*Material provided*
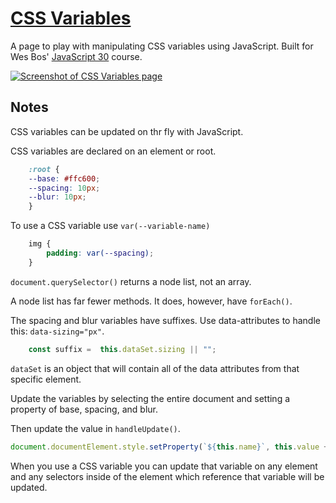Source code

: # [CSS Variables](https://gk-hynes.github.io/css-variables/)

A page to play with manipulating CSS variables using JavaScript. Built for Wes Bos' [JavaScript 30](https://javascript30.com/) course.

[![Screenshot of CSS Variables page](https://screenshots.firefoxusercontent.com/images/baef2d16-7954-4f92-a092-fde4a3230bd0.png)](https://gk-hynes.github.io/css-variables/)

## Notes

CSS variables can be updated on thr fly with JavaScript. 

CSS variables are declared on an element or root. 

``` css
    :root {
    --base: #ffc600;
    --spacing: 10px;
    --blur: 10px;
    }
```

To use a CSS variable use ```var(--variable-name)```

``` css
    img {
        padding: var(--spacing);
    }
```

```document.querySelector()``` returns a node list, not an array. 

A node list has far fewer methods. It does, however, have ```forEach()```.

The spacing and blur variables have suffixes. Use data-attributes to handle this: ```data-sizing="px"```.

``` javascript
    const suffix =  this.dataSet.sizing || "";
```

```dataSet``` is an object that will contain all of the data attributes from that specific element. 

Update the variables by selecting the entire document and setting a property of base, spacing, and blur. 

Then update the value in ```handleUpdate()```. 

``` javascript
document.documentElement.style.setProperty(`${this.name}`, this.value + suffix);
```

When you use a CSS variable you can update that variable on any element and any selectors inside of the element  which reference that variable will be updated.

*Problem statement*
Each line in the listing that contains "base" should be returned.

*Response area*
    --base: #ffc600;
Update the variables by selecting the entire document and setting a property of base, spacing, and blur. 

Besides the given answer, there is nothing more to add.